The following is the Introduction to Liberty Defined, Ron Paul's newest book, to be released on April 19, 2011

America's history and political ethos are all about liberty. The Declaration of Independence declares that life, liberty, and the pursuit of happiness are unalienable rights, but notice how both life and the pursuit of happiness also depend on liberty as a fundamental bedrock of our country.  We use the word almost as a cliche. But do we know what it means? Can we recognize it when we see it? More importantly, can we recognize the opposite of liberty when it is sold to us as a form of freedom?

Liberty means to exercise human rights in any manner a person chooses so long as it does not interfere with the exercise of the rights of others. This means, above all else, keeping government out of our lives. Only this path leads to the unleashing of human energies that build civilization, provide security, generate wealth, and protect the people from systematic rights violations.

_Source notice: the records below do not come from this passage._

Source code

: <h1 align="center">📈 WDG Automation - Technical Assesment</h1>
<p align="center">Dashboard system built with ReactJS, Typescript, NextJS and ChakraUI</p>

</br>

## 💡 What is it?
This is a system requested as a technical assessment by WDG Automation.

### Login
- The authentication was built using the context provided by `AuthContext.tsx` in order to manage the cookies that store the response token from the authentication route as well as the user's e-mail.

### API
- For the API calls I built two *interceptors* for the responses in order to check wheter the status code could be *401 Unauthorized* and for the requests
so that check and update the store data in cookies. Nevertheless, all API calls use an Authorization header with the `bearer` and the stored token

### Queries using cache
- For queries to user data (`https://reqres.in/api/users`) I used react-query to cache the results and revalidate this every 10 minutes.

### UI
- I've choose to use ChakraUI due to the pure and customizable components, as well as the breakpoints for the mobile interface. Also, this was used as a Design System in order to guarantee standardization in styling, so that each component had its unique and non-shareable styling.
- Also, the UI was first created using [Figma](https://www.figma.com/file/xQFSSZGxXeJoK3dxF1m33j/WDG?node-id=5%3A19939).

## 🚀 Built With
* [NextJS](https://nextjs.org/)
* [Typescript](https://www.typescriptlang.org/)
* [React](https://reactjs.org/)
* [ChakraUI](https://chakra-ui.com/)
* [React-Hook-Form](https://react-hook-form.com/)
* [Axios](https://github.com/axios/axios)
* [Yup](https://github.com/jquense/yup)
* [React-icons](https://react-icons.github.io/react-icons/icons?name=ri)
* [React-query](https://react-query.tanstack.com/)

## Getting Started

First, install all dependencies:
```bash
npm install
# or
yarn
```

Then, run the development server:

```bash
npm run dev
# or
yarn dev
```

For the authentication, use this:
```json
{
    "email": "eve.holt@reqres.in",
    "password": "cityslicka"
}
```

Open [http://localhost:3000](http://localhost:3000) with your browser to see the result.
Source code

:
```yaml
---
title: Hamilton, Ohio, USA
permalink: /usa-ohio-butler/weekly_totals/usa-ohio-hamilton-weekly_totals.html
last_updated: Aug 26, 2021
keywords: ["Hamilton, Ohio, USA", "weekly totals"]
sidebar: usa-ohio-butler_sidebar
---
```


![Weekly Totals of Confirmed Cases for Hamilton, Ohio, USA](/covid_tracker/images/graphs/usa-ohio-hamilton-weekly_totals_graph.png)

In this sense, only liberty can truly ward off tyranny, the great and eternal foe of mankind.

The definition of liberty I use is the same one that was accepted by Thomas Jefferson and his generation. It is the understanding derived from the great freedom tradition, for Jefferson himself took his understanding from John Locke (1632-1704). I use the term "liberal" without irony or contempt, for the liberal tradition in the true sense, dating from the late Middle Ages until the early part of the twentieth century,1 was devoted to freeing society from the shackles of the state. This is an agenda I embrace, and one that I believe all Americans should embrace.

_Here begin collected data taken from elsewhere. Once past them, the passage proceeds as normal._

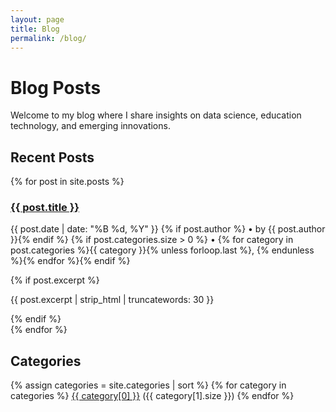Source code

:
```yaml
---
layout: page
title: Blog
permalink: /blog/
---
```


# Blog Posts

Welcome to my blog where I share insights on data science, education technology, and emerging innovations.

## Recent Posts

<div class="post-list">
{% for post in site.posts %}
  <article class="post-preview">
    <h3><a href="{{ post.url | relative_url }}">{{ post.title }}</a></h3>
    <p class="post-meta">
      <time datetime="{{ post.date | date_to_xmlschema }}">{{ post.date | date: "%B %d, %Y" }}</time>
      {% if post.author %} • by {{ post.author }}{% endif %}
      {% if post.categories.size > 0 %} • {% for category in post.categories %}{{ category }}{% unless forloop.last %}, {% endunless %}{% endfor %}{% endif %}
    </p>
    {% if post.excerpt %}
      <p class="post-excerpt">{{ post.excerpt | strip_html | truncatewords: 30 }}</p>
    {% endif %}
  </article>
{% endfor %}
</div>

## Categories

<div class="categories">
{% assign categories = site.categories | sort %}
{% for category in categories %}
  <span class="category-tag">
    <a href="#{{ category[0] | slugify }}">{{ category[0] }}</a> ({{ category[1].size }})
  </span>
{% endfor %}
</div>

To believe in liberty is not to believe in any particular social and economic outcome. It is to trust in the spontaneous order that emerges when the state does not intervene in human volition and human cooperation. It permits people to work out their problems for themselves, build lives for themselves, take risks and accept responsibility for the results, and make their own decisions.

Do our leaders in Washington believe in liberty? They sometimes say they do. I don't think they are telling the truth. The existence of the wealth- extracting leviathan state in Washington, DC, a cartoonishly massive machinery that no one can control and yet few ever seriously challenge, a monster that is a constant presence in every aspect of our lives, is proof enough that our leaders do not believe. Neither party is truly dedicated to the classical, fundamental ideals that gave rise to the American Revolution.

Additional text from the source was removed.